■ Excerpted data

----------------

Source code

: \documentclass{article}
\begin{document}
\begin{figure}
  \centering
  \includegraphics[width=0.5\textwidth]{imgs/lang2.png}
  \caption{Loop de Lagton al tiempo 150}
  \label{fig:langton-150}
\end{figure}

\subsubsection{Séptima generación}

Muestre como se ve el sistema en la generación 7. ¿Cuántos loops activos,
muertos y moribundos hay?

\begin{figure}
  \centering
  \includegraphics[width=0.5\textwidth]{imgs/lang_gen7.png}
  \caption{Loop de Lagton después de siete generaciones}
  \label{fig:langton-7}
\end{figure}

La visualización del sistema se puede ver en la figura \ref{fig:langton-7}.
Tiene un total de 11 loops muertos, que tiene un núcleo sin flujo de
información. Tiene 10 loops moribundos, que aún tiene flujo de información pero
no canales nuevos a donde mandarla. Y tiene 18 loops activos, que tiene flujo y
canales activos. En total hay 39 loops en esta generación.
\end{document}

----------------

■ Problem to work on
In full and without any edits, output the material above.

■ Answer to the exercise
Source code

: \documentclass{article}
\begin{document}
\begin{figure}
  \centering
  \includegraphics[width=0.5\textwidth]{imgs/lang2.png}
  \caption{Loop de Lagton al tiempo 150}
  \label{fig:langton-150}
\end{figure}

\subsubsection{Séptima generación}

Muestre como se ve el sistema en la generación 7. ¿Cuántos loops activos,
muertos y moribundos hay?

\begin{figure}
  \centering
  \includegraphics[width=0.5\textwidth]{imgs/lang_gen7.png}
  \caption{Loop de Lagton después de siete generaciones}
  \label{fig:langton-7}
\end{figure}

La visualización del sistema se puede ver en la figura \ref{fig:langton-7}.
Tiene un total de 11 loops muertos, que tiene un núcleo sin flujo de
información. Tiene 10 loops moribundos, que aún tiene flujo de información pero
no canales nuevos a donde mandarla. Y tiene 18 loops activos, que tiene flujo y
canales activos. En total hay 39 loops en esta generación.
\end{document}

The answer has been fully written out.